Ken Reeves does his constituent service and hires aides who work hard at it. He is the quintessential political “progressive.” On issues like police-community relations, he is consistently in front of most other politicians.

He took no part in the movement that brought rent control to Cambridge in the 1970s, although he was a student at Harvard Law School in those years.

Reeves came late to tenant issues, but in 1982 he became a founding member of the Cambridge Rent Control Coalition.

However, after being elected to the city council in 1989, he stopped attending the meetings of tenant organizations.

Five years later, a few months after rent control ended in Cambridge, Mayor Ken Reeves bought the large luxury condominium on Harvard Street where he still lives.

The sale and easy financing were arranged through the law firm founded by the leading opponent of rent control on the city council, Bill Walsh. The former rent-controlled tenants had just been evicted.

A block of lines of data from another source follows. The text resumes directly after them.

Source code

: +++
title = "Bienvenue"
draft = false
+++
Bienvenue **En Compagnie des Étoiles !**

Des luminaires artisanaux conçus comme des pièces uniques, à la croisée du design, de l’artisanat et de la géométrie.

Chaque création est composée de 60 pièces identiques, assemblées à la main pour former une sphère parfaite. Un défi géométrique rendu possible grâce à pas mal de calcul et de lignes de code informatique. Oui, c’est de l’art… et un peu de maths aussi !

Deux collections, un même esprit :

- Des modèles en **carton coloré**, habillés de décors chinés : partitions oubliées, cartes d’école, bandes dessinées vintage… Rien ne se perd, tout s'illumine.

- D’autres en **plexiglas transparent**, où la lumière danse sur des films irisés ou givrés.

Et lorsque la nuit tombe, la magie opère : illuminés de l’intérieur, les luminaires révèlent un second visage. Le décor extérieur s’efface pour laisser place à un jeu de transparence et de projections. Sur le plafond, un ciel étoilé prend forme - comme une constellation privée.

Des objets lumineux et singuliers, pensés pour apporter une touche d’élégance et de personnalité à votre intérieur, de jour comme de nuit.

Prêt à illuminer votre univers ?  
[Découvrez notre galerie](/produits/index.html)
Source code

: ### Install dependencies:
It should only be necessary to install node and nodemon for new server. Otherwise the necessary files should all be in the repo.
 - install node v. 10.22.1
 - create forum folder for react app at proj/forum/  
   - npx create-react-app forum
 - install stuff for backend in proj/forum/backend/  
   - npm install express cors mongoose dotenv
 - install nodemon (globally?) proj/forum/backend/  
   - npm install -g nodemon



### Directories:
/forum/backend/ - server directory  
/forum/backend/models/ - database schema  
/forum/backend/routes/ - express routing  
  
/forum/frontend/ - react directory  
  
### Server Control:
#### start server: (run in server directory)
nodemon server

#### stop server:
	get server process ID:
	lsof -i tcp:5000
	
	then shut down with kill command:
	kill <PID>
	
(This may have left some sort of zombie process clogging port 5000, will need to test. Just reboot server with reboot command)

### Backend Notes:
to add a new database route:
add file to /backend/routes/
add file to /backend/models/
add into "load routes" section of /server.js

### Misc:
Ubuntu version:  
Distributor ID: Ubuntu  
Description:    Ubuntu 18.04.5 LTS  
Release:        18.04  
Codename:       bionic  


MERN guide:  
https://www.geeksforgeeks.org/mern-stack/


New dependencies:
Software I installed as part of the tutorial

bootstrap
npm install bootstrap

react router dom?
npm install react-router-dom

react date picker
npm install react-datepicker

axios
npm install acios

By that time, attorney Ken Reeves was appearing in Boston courts representing the landlord side in eviction cases.

Follow the money

In 1997, the Hunneman Corporation announced plans to evict 22 local businesses from the Holmes Block and build a luxury apartment tower in the heart of Central Square. Councilor Reeves backed that plan and unsuccessfully tried to mobilize minorities against opponents, organized as Save Central Square.

In 1999 and 2003, petition campaigns aimed at placing rent control on the city ballot. Reeves would not meet with them. To one petitioner he would say “I’ve already signed it,” to another he would say, “I can’t sign that, because it has no chance to win.”

But when tenants had a chance to win in 2000, it was Councilor Reeves who cast the deciding vote against a condo conversion ordinance.

In 2001, the Reeves campaign spent far more than any other Cambridge city council candidate, a record $90,000— and still received the lowest vote of any successful candidate.

In the last election, he again finished ninth for the nine-seat city council.

Mayor Ken Reeves gets campaign contributions from an amazing number of developers, landlords, and their attorneys—John DiGiovanni, Jim Rafferty, Paul Burell, Carl Barron, Joseph Benoit, Stuart Rothman, Robert Beal, Joseph Nagar, to name some of the local boys.

The Mayor Who Lived In A Rent Controlled Apartment has come a long way.